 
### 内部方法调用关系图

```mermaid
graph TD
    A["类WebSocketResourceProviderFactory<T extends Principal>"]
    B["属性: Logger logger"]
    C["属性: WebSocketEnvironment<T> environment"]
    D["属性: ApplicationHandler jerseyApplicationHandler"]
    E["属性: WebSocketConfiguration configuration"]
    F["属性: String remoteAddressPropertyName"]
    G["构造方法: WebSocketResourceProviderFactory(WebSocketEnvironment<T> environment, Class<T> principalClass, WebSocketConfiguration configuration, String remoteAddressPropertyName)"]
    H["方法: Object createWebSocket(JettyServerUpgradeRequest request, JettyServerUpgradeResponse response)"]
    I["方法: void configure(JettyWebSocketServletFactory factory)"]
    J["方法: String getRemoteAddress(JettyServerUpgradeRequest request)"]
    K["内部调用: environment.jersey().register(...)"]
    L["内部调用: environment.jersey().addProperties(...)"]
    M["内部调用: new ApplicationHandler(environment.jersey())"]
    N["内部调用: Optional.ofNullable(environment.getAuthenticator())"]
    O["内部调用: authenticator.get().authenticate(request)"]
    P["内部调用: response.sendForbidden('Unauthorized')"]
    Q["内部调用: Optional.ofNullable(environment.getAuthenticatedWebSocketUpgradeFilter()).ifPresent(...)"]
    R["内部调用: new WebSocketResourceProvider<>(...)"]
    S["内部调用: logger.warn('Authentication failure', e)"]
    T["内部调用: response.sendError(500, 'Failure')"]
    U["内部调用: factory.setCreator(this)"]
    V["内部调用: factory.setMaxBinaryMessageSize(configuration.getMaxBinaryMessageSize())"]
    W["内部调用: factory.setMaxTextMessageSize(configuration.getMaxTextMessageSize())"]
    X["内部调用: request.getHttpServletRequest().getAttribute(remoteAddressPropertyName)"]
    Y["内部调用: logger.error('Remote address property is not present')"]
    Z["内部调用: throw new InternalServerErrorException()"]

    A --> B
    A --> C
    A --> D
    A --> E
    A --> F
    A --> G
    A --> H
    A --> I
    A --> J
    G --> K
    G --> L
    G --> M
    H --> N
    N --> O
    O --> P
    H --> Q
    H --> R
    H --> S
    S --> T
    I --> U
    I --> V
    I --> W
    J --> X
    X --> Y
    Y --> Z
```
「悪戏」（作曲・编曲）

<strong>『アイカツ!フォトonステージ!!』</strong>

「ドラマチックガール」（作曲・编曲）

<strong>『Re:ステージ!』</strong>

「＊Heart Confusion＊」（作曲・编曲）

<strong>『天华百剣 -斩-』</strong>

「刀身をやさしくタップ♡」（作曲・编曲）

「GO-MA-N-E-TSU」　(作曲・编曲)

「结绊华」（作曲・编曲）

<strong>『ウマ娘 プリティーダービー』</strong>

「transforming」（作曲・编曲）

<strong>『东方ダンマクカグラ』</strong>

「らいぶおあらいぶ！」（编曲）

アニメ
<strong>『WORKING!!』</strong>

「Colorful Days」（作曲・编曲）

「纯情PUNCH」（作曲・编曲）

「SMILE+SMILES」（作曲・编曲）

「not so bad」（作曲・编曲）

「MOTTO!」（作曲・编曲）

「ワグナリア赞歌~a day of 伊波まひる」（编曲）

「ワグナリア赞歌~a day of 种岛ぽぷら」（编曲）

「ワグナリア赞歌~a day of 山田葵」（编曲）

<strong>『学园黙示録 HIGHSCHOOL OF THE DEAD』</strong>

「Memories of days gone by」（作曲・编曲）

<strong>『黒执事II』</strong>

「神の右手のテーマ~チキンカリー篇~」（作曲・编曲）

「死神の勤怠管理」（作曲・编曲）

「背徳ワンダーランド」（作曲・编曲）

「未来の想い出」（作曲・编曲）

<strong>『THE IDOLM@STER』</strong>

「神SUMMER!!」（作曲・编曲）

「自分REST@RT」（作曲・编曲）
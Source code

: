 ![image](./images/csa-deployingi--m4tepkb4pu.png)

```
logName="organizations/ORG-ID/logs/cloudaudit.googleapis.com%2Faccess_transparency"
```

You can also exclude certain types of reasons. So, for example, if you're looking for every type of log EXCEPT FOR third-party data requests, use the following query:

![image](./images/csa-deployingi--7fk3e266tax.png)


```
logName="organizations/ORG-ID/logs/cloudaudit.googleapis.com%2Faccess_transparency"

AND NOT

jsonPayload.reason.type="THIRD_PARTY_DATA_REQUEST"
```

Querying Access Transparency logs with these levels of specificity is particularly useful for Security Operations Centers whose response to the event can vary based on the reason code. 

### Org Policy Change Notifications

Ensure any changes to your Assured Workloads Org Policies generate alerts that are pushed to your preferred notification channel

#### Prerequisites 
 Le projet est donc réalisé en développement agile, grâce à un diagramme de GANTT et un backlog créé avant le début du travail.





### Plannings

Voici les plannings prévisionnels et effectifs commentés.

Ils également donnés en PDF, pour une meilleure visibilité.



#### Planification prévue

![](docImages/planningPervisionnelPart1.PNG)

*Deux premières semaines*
□ □ □ □ □ □ □
EXERCISE PROMPT
Please return the records above in their exact form.

EXERCISE ANSWER
### 内部方法调用关系图

```mermaid
graph TD
    A["类WebSocketResourceProviderFactory<T extends Principal>"]
    B["属性: Logger logger"]
    C["属性: WebSocketEnvironment<T> environment"]
    D["属性: ApplicationHandler jerseyApplicationHandler"]
    E["属性: WebSocketConfiguration configuration"]
    F["属性: String remoteAddressPropertyName"]
    G["构造方法: WebSocketResourceProviderFactory(WebSocketEnvironment<T> environment, Class<T> principalClass, WebSocketConfiguration configuration, String remoteAddressPropertyName)"]
    H["方法: Object createWebSocket(JettyServerUpgradeRequest request, JettyServerUpgradeResponse response)"]
    I["方法: void configure(JettyWebSocketServletFactory factory)"]
    J["方法: String getRemoteAddress(JettyServerUpgradeRequest request)"]
    K["内部调用: environment.jersey().register(...)"]
    L["内部调用: environment.jersey().addProperties(...)"]
    M["内部调用: new ApplicationHandler(environment.jersey())"]
    N["内部调用: Optional.ofNullable(environment.getAuthenticator())"]
    O["内部调用: authenticator.get().authenticate(request)"]
    P["内部调用: response.sendForbidden('Unauthorized')"]
    Q["内部调用: Optional.ofNullable(environment.getAuthenticatedWebSocketUpgradeFilter()).ifPresent(...)"]
    R["内部调用: new WebSocketResourceProvider<>(...)"]
    S["内部调用: logger.warn('Authentication failure', e)"]
    T["内部调用: response.sendError(500, 'Failure')"]
    U["内部调用: factory.setCreator(this)"]
    V["内部调用: factory.setMaxBinaryMessageSize(configuration.getMaxBinaryMessageSize())"]
    W["内部调用: factory.setMaxTextMessageSize(configuration.getMaxTextMessageSize())"]
    X["内部调用: request.getHttpServletRequest().getAttribute(remoteAddressPropertyName)"]
    Y["内部调用: logger.error('Remote address property is not present')"]
    Z["内部调用: throw new InternalServerErrorException()"]

    A --> B
    A --> C
    A --> D
    A --> E
    A --> F
    A --> G
    A --> H
    A --> I
    A --> J
    G --> K
    G --> L
    G --> M
    H --> N
    N --> O
    O --> P
    H --> Q
    H --> R
    H --> S
    S --> T
    I --> U
    I --> V
    I --> W
    J --> X
    X --> Y
    Y --> Z
```
「悪戏」（作曲・编曲）

<strong>『アイカツ!フォトonステージ!!』</strong>

「ドラマチックガール」（作曲・编曲）

<strong>『Re:ステージ!』</strong>

「＊Heart Confusion＊」（作曲・编曲）

<strong>『天华百剣 -斩-』</strong>

「刀身をやさしくタップ♡」（作曲・编曲）

「GO-MA-N-E-TSU」　(作曲・编曲)

「结绊华」（作曲・编曲）

<strong>『ウマ娘 プリティーダービー』</strong>

「transforming」（作曲・编曲）

<strong>『东方ダンマクカグラ』</strong>

「らいぶおあらいぶ！」（编曲）

アニメ
<strong>『WORKING!!』</strong>

「Colorful Days」（作曲・编曲）

「纯情PUNCH」（作曲・编曲）

「SMILE+SMILES」（作曲・编曲）

「not so bad」（作曲・编曲）

「MOTTO!」（作曲・编曲）

「ワグナリア赞歌~a day of 伊波まひる」（编曲）

「ワグナリア赞歌~a day of 种岛ぽぷら」（编曲）

「ワグナリア赞歌~a day of 山田葵」（编曲）

<strong>『学园黙示録 HIGHSCHOOL OF THE DEAD』</strong>

「Memories of days gone by」（作曲・编曲）

<strong>『黒执事II』</strong>

「神の右手のテーマ~チキンカリー篇~」（作曲・编曲）

「死神の勤怠管理」（作曲・编曲）

「背徳ワンダーランド」（作曲・编曲）

「未来の想い出」（作曲・编曲）

<strong>『THE IDOLM@STER』</strong>

「神SUMMER!!」（作曲・编曲）

「自分REST@RT」（作曲・编曲）
Source code

: ![image](./images/csa-deployingi--m4tepkb4pu.png)

```
logName="organizations/ORG-ID/logs/cloudaudit.googleapis.com%2Faccess_transparency"
```

You can also exclude certain types of reasons. So, for example, if you're looking for every type of log EXCEPT FOR third-party data requests, use the following query:

![image](./images/csa-deployingi--7fk3e266tax.png)


```
logName="organizations/ORG-ID/logs/cloudaudit.googleapis.com%2Faccess_transparency"

AND NOT

jsonPayload.reason.type="THIRD_PARTY_DATA_REQUEST"
```

Querying Access Transparency logs with these levels of specificity is particularly useful for Security Operations Centers whose response to the event can vary based on the reason code. 

### Org Policy Change Notifications

Ensure any changes to your Assured Workloads Org Policies generate alerts that are pushed to your preferred notification channel

#### Prerequisites 
 Le projet est donc réalisé en développement agile, grâce à un diagramme de GANTT et un backlog créé avant le début du travail.





### Plannings

Voici les plannings prévisionnels et effectifs commentés.

Ils également donnés en PDF, pour une meilleure visibilité.



#### Planification prévue

![](docImages/planningPervisionnelPart1.PNG)

*Deux premières semaines*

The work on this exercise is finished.